Patricio Aylwin Azócar

On March 11, 1990, General Pinochet handed the presidency of Chile to Patricio Aylwin. When Aylwin's Coalition of Parties for Democracy (Concertación de Partidos por la Democracia--CPD) government took over, Chile had the best performing economy in Latin America. Ironically, although the CPD strongly criticized the disproportionate powers given to the president in the 1980 constitution, President Aylwin moved with determination to make full use of those very powers.

The son of a middle-class family, whose father was a lawyer and judge and eventually president of the Supreme Court, Aylwin was born on November 26, 1918, in Viña del Mar.
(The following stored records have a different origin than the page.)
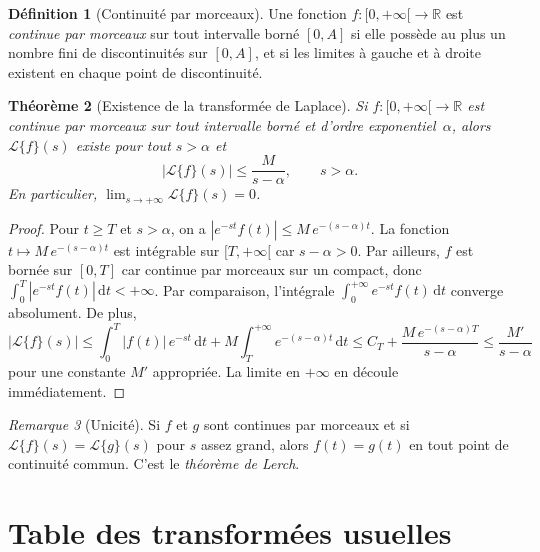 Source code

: \documentclass[12pt,a4paper,openany]{book}
\theoremstyle{definition}
\newtheorem{definition}{Définition}[chapter]
\theoremstyle{plain}
\newtheorem{theoreme}[definition]{Théorème}
\theoremstyle{remark}
\newtheorem{remarque}[definition]{Remarque}
\newcommand{\R}{\mathbb{R}}
\newcommand{\dd}{\mathrm{d}}
\newcommand{\abs}[1]{\left|#1\right|}
\begin{document}
\begin{definition}[Continuité par morceaux]\label{def:cont-morceaux}
  Une fonction $f:[0,+\infty[\to\R$ est \emph{continue par morceaux}
  sur tout intervalle borné $[0,A]$ si elle possède au plus un nombre
  fini de discontinuités sur $[0,A]$, et si les limites à gauche et à
  droite existent en chaque point de discontinuité.
\end{definition}

\begin{theoreme}[Existence de la transformée de Laplace]\label{thm:existence-laplace}
  Si $f:[0,+\infty[\to\R$ est continue par morceaux sur tout
  intervalle borné et d'ordre exponentiel~$\alpha$, alors
  $\mathcal{L}\{f\}(s)$ existe pour tout $s>\alpha$ et
  \[
    \abs{\mathcal{L}\{f\}(s)} \leq \frac{M}{s-\alpha},
    \qquad s>\alpha.
  \]
  En particulier, $\lim_{s\to+\infty}\mathcal{L}\{f\}(s)=0$.
\end{theoreme}

\begin{proof}
  Pour $t\geq T$ et $s>\alpha$, on a
  $\abs{e^{-st}f(t)}\leq M\,e^{-(s-\alpha)t}$.
  La fonction $t\mapsto M\,e^{-(s-\alpha)t}$ est intégrable sur
  $[T,+\infty[$ car $s-\alpha>0$. Par ailleurs, $f$ est bornée sur
  $[0,T]$ car continue par morceaux sur un compact, donc
  $\int_0^{T}\abs{e^{-st}f(t)}\,\dd t<+\infty$. Par comparaison,
  l'intégrale $\int_0^{+\infty}e^{-st}f(t)\,\dd t$ converge
  absolument. De plus,
  \[
    \abs{\mathcal{L}\{f\}(s)}
    \leq \int_0^{T}\abs{f(t)}\,e^{-st}\,\dd t
         + M\int_{T}^{+\infty}e^{-(s-\alpha)t}\,\dd t
    \leq C_T + \frac{M\,e^{-(s-\alpha)T}}{s-\alpha}
    \leq \frac{M'}{s-\alpha}
  \]
  pour une constante $M'$ appropriée. La limite en $+\infty$ en
  découle immédiatement.
\end{proof}

\begin{remarque}[Unicité]\label{rem:unicite-laplace}
  Si $f$ et $g$ sont continues par morceaux et si
  $\mathcal{L}\{f\}(s)=\mathcal{L}\{g\}(s)$ pour $s$ assez grand,
  alors $f(t)=g(t)$ en tout point de continuité commun. C'est le
  \emph{théorème de Lerch}.
\end{remarque}

\section{Table des transformées usuelles}\label{sec:table-laplace}
\end{document}
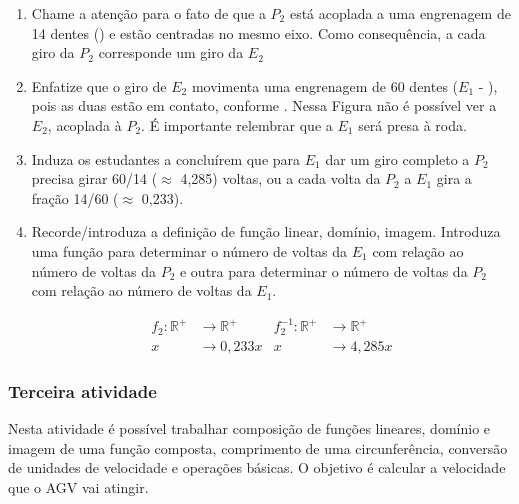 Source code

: \documentclass{textolivre}
\begin{document}
\begin{enumerate}
\item Chame a atenção para o fato de que a $P_2$ está acoplada a uma engrenagem de
14 dentes () e estão centradas no mesmo eixo. Como consequência, a
cada giro da $P_2$ corresponde um giro da $E_2$
\item Enfatize que o giro de $E_2$ movimenta uma engrenagem de 60 dentes
($E_1$ - ), pois as duas estão em contato, conforme . Nessa
Figura não é possível ver a $E_2$, acoplada à $P_2$. É importante relembrar que a $E_1$
será presa à roda.
\item Induza os estudantes a concluírem que para $E_1$ dar um giro completo a $P_2$
precisa girar 60/14 ($\approx$ 4,285) voltas, ou a cada volta da $P_2$ a $E_1$ gira a fração
14/60 ($\approx$ 0,233).
\item Recorde/introduza a definição de função linear, domínio, imagem.
Introduza uma função para determinar o número de voltas da $E_1$ com relação ao
número de voltas da $P_2$ e outra para determinar o número de voltas da $P_2$
com relação ao número de voltas da $E_1$.

    \begin{align*}
    f_2: \mathbb{R}^{+} &\rightarrow \mathbb{R}^{+} & f_{2}^{-1}: \mathbb{R}^{+} &\rightarrow \mathbb{R}^{+} \\
    x &\rightarrow 0,233x & x &\rightarrow 4,285x \nonumber
    \end{align*}

\end{enumerate}



\subsubsection{Terceira atividade}\label{sec-terceira}

Nesta atividade é possível trabalhar composição de funções lineares, domínio e
imagem de uma função composta, comprimento de uma circunferência, conversão de
unidades de velocidade e operações básicas. O objetivo é calcular a velocidade
que o AGV vai atingir.
\end{document}
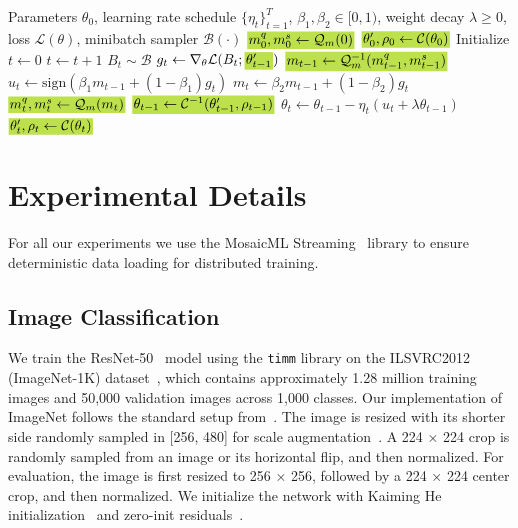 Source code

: \documentclass[10pt,twocolumn,letterpaper]{article}
\theoremstyle{plain}
\theoremstyle{definition}
\theoremstyle{remark}
\newcommand{\hlcolor}{SpringGreen}
\newcommand{\hlchange}[1]{{{\fboxsep=1pt\text{\colorbox{\hlcolor}{$#1$}}}}}
\newcommand{\hltext}[1]{\colorbox{\hlcolor}{#1}}
\newcommand{\thetalp}{\theta^\prime}
\begin{document}
\begin{algorithm}[!h]
    \caption{FlashLion: Memory-Efficient Lion. We \hltext{highlight} the changes from Lion.}
    \label{alg:flashlion}
    \begin{algorithmic}[1]
    \Require Parameters $\theta_0$, learning rate schedule $\{\eta_t\}_{t=1}^{T}$, $\beta_1, \beta_2 \in [0,1)$, weight decay $\lambda \geq 0$, loss $\mathcal{L}(\theta)$, minibatch sampler $\mathcal{B}(\cdot)$
    \State $\hlchange{m_0^q, m_0^s \gets \mathcal{Q}_m(0)}$
    \State $\hlchange{\thetalp_0, \rho_0 \gets \mathcal{C}(\theta_0)}$
    \State Initialize $t \gets 0$
        \State $t \gets t + 1$
        \State $B_t \sim \mathcal{B}$
        \State $g_t \gets \nabla_\theta \mathcal{L}(B_t; \hlchange{\thetalp_{t-1}})$
        \State $\hlchange{m_{t-1} \gets \mathcal{Q}_m^{-1}(m^q_{t-1}, m^s_{t-1})}$
        \State $u_t \gets \mathrm{sign}(\beta_1 m_{t-1} + (1 - \beta_1) g_t)$ 
        \State $m_t \gets \beta_2 m_{t-1} + (1 - \beta_2) g_t$
        \State $\hlchange{m^q_t, m^s_t \gets \mathcal{Q}_m(m_t)}$
        \State $\hlchange{\theta_{t-1} \gets \mathcal{C}^{-1}(\thetalp_{t-1}, \rho_{t-1})}$
        \State $\theta_t \gets \theta_{t-1} - \eta_t (u_t + \lambda \theta_{t-1})$
        \State $\hlchange{\thetalp_t, \rho_t \gets \mathcal{C}(\theta_t)}$
    \EndWhile
    \end{algorithmic}
    \end{algorithm}






\section{Experimental Details}

For all our experiments we use the MosaicML Streaming~\citep{mosaicml2022streaming} library to ensure deterministic data loading for distributed training.

\subsection{Image Classification}
\label{sec:appendix_vision}

We train the ResNet-50~\citep{he2016resnet} model using the \texttt{timm} library on the ILSVRC2012 (ImageNet-1K) dataset~\citep{deng2009imagenet}, which contains approximately 1.28 million training images and 50,000 validation images across 1,000 classes. Our implementation of ImageNet follows the standard setup from~\citep{krizhevsky2012imagenet,simonyan2014very}. The image is resized with its shorter side randomly sampled in [256, 480] for scale augmentation~\citep{simonyan2014very}. A 224 × 224 crop is randomly sampled from an image or its horizontal flip, and then normalized. For evaluation, the image is first resized to 256 × 256, followed by a 224 × 224 center crop, and then normalized.
We initialize the network with Kaiming He initialization~\citep{he2016identity} and zero-init residuals~\citep{he2016resnet}.
\end{document}
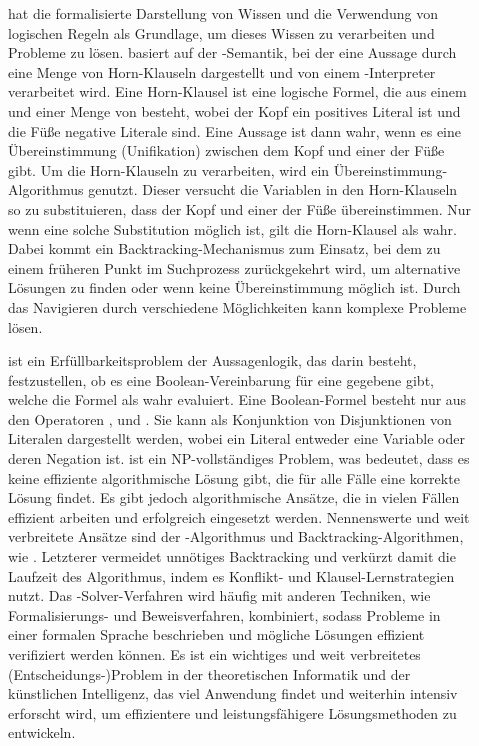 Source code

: \begin{description}
    \item[] hat die formalisierte Darstellung von Wissen und die Verwendung von logischen Regeln als Grundlage, um dieses Wissen zu verarbeiten und Probleme zu lösen.
     basiert auf der -Semantik, bei der eine Aussage durch eine Menge von Horn-Klauseln dargestellt und von einem -Interpreter verarbeitet wird.
    Eine Horn-Klausel ist eine logische Formel, die aus einem  und einer Menge von  besteht, wobei der Kopf ein positives Literal ist und die Füße negative Literale sind.
    Eine Aussage ist dann wahr, wenn es eine Übereinstimmung (Unifikation) zwischen dem Kopf und einer der Füße gibt.
    Um die Horn-Klauseln zu verarbeiten, wird ein Übereinstimmung-Algorithmus genutzt.
    Dieser versucht die Variablen in den Horn-Klauseln so zu substituieren, dass der Kopf und einer der Füße übereinstimmen.
    Nur wenn eine solche Substitution möglich ist, gilt die Horn-Klausel als wahr.
    Dabei kommt ein \sog Backtracking-Mechanismus zum Einsatz, bei dem zu einem früheren Punkt im Suchprozess zurückgekehrt wird, um alternative Lösungen zu finden oder wenn keine Übereinstimmung möglich ist.
    Durch das Navigieren durch verschiedene Möglichkeiten kann  komplexe Probleme lösen.

    \item[] ist ein Erfüllbarkeitsproblem der Aussagenlogik, das darin besteht, festzustellen, ob es eine Boolean-Vereinbarung für eine gegebene  gibt, welche die Formel als wahr evaluiert.
    Eine Boolean-Formel besteht nur aus den Operatoren ,  und .
    Sie kann als Konjunktion von Disjunktionen von Literalen dargestellt werden, wobei ein Literal entweder eine Variable oder deren Negation ist.
     ist ein NP-vollständiges Problem, was bedeutet, dass es keine effiziente algorithmische Lösung gibt, die für alle Fälle eine korrekte Lösung findet.
    Es gibt jedoch algorithmische Ansätze, die in vielen Fällen effizient arbeiten und erfolgreich eingesetzt werden.
    Nennenswerte und weit verbreitete Ansätze sind der -Algorithmus und Backtracking-Algorithmen, wie .
    Letzterer vermeidet unnötiges Backtracking und verkürzt damit die Laufzeit des Algorithmus, indem es Konflikt- und Klausel-Lernstrategien nutzt.
    Das -Solver-Verfahren wird häufig mit anderen Techniken, wie \zB Formalisierungs- und Beweisverfahren, kombiniert, sodass Probleme in einer formalen Sprache beschrieben und mögliche Lösungen effizient verifiziert werden können.
    Es ist ein wichtiges und weit verbreitetes (Entscheidungs-)Problem in der theoretischen Informatik und der künstlichen Intelligenz, das viel Anwendung findet und weiterhin intensiv erforscht wird, um effizientere und leistungsfähigere Lösungsmethoden zu entwickeln.


\end{description}
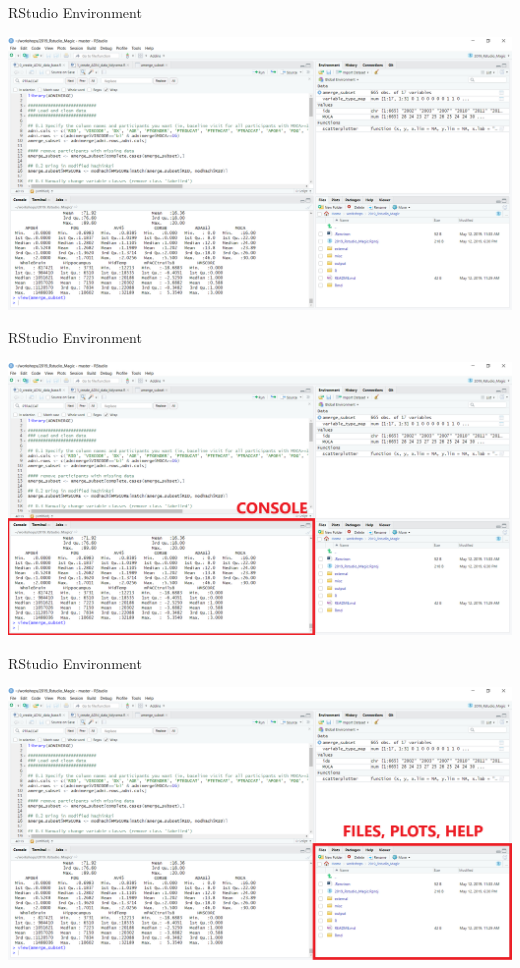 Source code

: \documentclass[
  ignorenonframetext,
]{beamer}
\begin{document}
\begin{frame}{RStudio Environment}
\protect\hypertarget{rstudio-environment}{}

\includegraphics{../external/images/rstudio_0_terminal_code.PNG}

\end{frame}

\begin{frame}{RStudio Environment}
\protect\hypertarget{rstudio-environment-1}{}

\includegraphics{../external/images/rstudio_terminal_1_CONSOLE.png}

\end{frame}

\begin{frame}{RStudio Environment}
\protect\hypertarget{rstudio-environment-2}{}

\includegraphics{../external/images/rstudio_terminal_2_FILES.png}

\end{frame}
\end{document}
He studied law and had faculty appointments at the University of Chile and the Pontifical Catholic University of Chile. In 1945 he joined the National Falange (Falange Nacional), the precursor of the PDC, which he helped form in 1957. A former senator, Aylwin served seven terms as president of the PDC, a position he held when he was nominated as the PDC's presidential candidate. In his work as spokesman for the multiparty opposition coalition, he displayed great skills as a conciliator, gaining the confidence of parties and leaders on the left, who had vehemently opposed his support for the overthrow of the Allende government. A man of deep religious conviction, humble demeanor, and unimpeachable honesty, Aylwin impressed friends and foes alike when he successfully negotiated the constitutional reforms of 1989.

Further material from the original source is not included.